In der Luxemburger Schweiz wird zur Zeit ein MTB Netz entwickelt.
Das Projekt ist schon erwähnt unter: http://www.mu.leader.lu/de/index.php?page=projet

Einige Info's:
Voraussichtlich Mitte 2006 soll alles fertig sein.
Gemeinden im MTB Netz sind z.B.: Echternach, Berdorf, Befort, Consdorf, Waldbillig, Larochette.
Dieses MTB Netz bekommt auch eine Verbindung mit die im Norden von Luxemburg schon bestehenden Strecken.
Eine Erweiterung des MTB Netz auf der Deutschen Seite (zB. über Bollendorf) könnte in Zukunft auch realisiert werden.

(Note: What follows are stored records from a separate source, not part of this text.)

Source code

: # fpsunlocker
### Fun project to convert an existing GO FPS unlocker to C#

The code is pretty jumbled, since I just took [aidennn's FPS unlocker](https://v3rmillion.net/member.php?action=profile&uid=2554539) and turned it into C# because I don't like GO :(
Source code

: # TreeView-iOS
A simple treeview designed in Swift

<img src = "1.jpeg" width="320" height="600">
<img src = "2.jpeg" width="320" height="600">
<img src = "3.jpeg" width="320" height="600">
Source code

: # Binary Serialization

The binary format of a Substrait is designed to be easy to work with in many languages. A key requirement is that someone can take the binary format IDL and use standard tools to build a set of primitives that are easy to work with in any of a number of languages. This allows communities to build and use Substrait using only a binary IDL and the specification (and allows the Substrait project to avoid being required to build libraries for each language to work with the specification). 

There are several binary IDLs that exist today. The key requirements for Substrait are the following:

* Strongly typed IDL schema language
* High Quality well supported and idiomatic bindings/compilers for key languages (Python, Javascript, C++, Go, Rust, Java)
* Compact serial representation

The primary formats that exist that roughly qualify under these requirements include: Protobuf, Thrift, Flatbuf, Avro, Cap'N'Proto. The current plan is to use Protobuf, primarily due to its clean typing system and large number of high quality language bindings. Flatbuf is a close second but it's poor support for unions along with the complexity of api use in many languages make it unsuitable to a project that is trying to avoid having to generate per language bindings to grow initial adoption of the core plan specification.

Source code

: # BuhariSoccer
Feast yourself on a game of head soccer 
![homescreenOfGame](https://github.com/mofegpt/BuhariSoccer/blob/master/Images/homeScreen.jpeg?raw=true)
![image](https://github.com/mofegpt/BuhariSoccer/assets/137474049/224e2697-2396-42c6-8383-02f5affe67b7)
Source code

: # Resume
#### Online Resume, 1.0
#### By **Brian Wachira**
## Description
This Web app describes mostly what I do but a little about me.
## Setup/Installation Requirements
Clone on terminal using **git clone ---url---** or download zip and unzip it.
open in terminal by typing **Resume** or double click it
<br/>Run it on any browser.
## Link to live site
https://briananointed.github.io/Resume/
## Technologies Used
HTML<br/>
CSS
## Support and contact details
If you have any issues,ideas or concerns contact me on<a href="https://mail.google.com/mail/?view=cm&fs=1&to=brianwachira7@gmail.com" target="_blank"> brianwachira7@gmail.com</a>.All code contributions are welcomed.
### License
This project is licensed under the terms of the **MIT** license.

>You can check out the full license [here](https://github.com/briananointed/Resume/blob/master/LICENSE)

In die Gemeinde Beaufort (auf Deutsch Befort) gibt es eine
gruppe Biker die sich in die Region (Deutsch-Luxemburgischen Grenzgebiet) sehr gut auskennen:
http://www.beaufort.lu/commune/beaufort_inside-coolbikers04.html
http://www.beaufort.lu

Wann hasst du deinen Urlaub in unsere Region geplant?
Könnten dann vielleicht zusammen eine Tour fahren....

Gruss,


----------



## Klaus Goerg (31. Mai 2005)

geplanter Termin ist 6-13.08.05. Vielleicht klappts mal mit ner Tour.

Grüsse

Klaus


----------



## Muellerthal (7. Juni 2005)

Hallo Klaus,

von 6-11.08 soll das mit die Tour kein Problem sein!

Ich werde dich einen Email mit weiteren Info's schicken.


Gruss,

Muellerthal


----------